Benjamin Britten : Seven Sonnets of Michelangelo, opus 22 (transcription Norris)
Dimitri Chostakovitch : Suite sur des poèmes de Michelangelo Buonarroti, opus 145
Hugo Wolf : Drei Gedichte von Michelangelo

John Tomlinson (basse), David Owen Norris (piano)
Enregistré au Potton Hall, Dunwich, Suffolk (29 novembre-1er décembre 2012) – 62’52
Chandos CHAN 10785 – Notice de présentation en français, anglais et allemand





C’est un récital fort bien construit – et éprouvé sur scène («dans des salles de concert, des amphithéâtres, des musées, des salles des fêtes et des églises – là où il y a un bon piano, une chaise et une table, et avec l’aide de vingt-et-une vieilles feuilles de papier et d’une blouse de peintre») longtemps avant d’être porté au disque – que propose John Tomlinson. Vingt-et-une mélodies de basse sur des poèmes de Michel-Ange, admirablement soutenues par l’accompagnement irréprochable de David Owen Norris (né en 1953). Certes, il a fallu un peu tricher pour les Sonnets (1940) de Britten, composés pour la voix de ténor de Peter Pears et transposés ici (par le pianiste) pour se lover dans les graves de John Tomlinson («Je ne tenterai pas de décrire ce que je pense ou espère que ma basse lyrique apporte à ces mélodies, mais elle projette certainement sur elles une lumière très différente; et je crois que ça leur rend service, pas un mauvais service, tout comme une grande sculpture, sous un éclairage différent, prend un nouveau visage sous un angle différent»).


Saluons l’originalité du «concept», en citant l’explication fournie par l’interprète dans un livret particulièrement soigné (jusque dans les traductions – en anglais seulement – de paroles reproduites dans leur alphabet d’origine): «Les nombreuses années au cours desquelles j’ai interprété à l’opéra des personnages historiques m’ont donné l’idée de présenter le Michel-Ange du seizième siècle sous une forme modernisée, celle d’un peintre du dix-neuvième siècle dans son atelier, parcourant ses vieux papiers et poèmes et les faisant revivre à tour de rôle.
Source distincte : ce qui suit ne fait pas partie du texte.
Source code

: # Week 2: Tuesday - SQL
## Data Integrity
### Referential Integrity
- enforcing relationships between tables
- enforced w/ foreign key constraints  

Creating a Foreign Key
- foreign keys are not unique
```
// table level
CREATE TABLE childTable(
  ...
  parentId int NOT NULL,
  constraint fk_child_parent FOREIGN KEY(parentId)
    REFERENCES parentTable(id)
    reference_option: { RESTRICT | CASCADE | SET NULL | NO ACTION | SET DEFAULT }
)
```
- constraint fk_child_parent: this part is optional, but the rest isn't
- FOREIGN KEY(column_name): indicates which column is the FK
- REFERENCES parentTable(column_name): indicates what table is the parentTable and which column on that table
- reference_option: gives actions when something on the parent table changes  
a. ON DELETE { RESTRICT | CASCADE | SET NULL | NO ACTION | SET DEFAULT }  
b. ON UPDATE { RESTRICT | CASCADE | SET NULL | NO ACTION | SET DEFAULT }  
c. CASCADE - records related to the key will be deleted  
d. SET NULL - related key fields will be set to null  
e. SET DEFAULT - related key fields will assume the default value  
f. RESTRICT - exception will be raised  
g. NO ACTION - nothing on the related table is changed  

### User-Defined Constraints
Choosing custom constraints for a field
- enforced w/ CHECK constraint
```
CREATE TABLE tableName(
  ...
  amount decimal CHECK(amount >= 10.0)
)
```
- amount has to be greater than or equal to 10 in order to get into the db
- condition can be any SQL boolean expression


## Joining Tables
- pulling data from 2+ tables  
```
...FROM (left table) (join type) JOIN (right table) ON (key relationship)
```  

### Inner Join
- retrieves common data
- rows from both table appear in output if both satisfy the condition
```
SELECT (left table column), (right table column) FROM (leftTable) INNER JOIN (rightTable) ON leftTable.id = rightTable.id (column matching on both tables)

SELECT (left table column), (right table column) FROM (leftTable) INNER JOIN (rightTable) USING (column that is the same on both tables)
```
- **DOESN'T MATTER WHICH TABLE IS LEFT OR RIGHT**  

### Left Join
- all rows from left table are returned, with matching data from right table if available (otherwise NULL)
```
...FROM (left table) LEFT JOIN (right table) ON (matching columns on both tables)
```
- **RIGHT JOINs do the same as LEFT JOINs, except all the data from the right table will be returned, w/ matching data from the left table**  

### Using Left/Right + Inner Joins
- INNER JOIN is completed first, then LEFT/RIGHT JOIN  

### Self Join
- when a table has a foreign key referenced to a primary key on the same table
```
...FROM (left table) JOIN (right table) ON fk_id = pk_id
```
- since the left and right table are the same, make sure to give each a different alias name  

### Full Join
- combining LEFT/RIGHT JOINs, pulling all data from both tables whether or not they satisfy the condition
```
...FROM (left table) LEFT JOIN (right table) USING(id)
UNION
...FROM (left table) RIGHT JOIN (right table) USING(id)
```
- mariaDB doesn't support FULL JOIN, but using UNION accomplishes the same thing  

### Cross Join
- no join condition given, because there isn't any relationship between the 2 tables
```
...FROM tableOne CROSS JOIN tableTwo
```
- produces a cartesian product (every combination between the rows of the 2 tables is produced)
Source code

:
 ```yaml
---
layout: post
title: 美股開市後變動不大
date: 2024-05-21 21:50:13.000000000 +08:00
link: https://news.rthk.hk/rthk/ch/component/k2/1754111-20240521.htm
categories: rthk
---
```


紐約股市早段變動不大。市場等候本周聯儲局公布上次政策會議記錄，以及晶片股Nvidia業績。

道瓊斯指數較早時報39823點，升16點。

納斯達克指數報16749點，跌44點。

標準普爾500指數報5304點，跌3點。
C’est une situation que je connais bien pour avoir incarné sur scène Hans Sachs, le roi Philip, Boris Godounov ou Thomas Becket, assis à une table couverte de livres et de documents éparpillés, les passant en revue, réfléchissant et me tourmentant à propos de ces écrits du passé, des histoires qu’ils ont racontées et de leur rapport avec l’époque actuelle. J’ai eu l’idée de placer Michel-Ange dans la même situation lorsque j’ai vu (à une exposition à Londres, en 2010) les véritables bouts de papier (un matériel récemment inventé dans l’Europe du seizième siècle) sur lesquels le sculpteur avait lui-même écrit certains de ses poèmes».


La carrure vocale comme le format dramatique de John Tomlinson en font d’évidence un interprète à l’aise au milieu de ces portées introspectives, auxquelles il apporte une épaisseur tragique assez intimidante – semblant mettre Chostakovitch (Suite sur des poèmes de Michelangelo Buonarroti) en abîme de Britten (Sept Sonnets de Michel-Ange). Les apesanteurs égarées de «Séparation» font écho aux dissonances déchirantes de «Veggio co’ bei vostri occhi un dolce lume». La grandeur sévère d’«Amour» – aux voyelles qui s’ouvrent comme la bouche de l’enfer – répond à un «Spirto ben nato, in cui si specchia e vede» qui terrifie par son gigantisme. La saisissante «Colère» paraît le contrepoids de la brutalité de «S’un casto amor, s’una pietà superna»...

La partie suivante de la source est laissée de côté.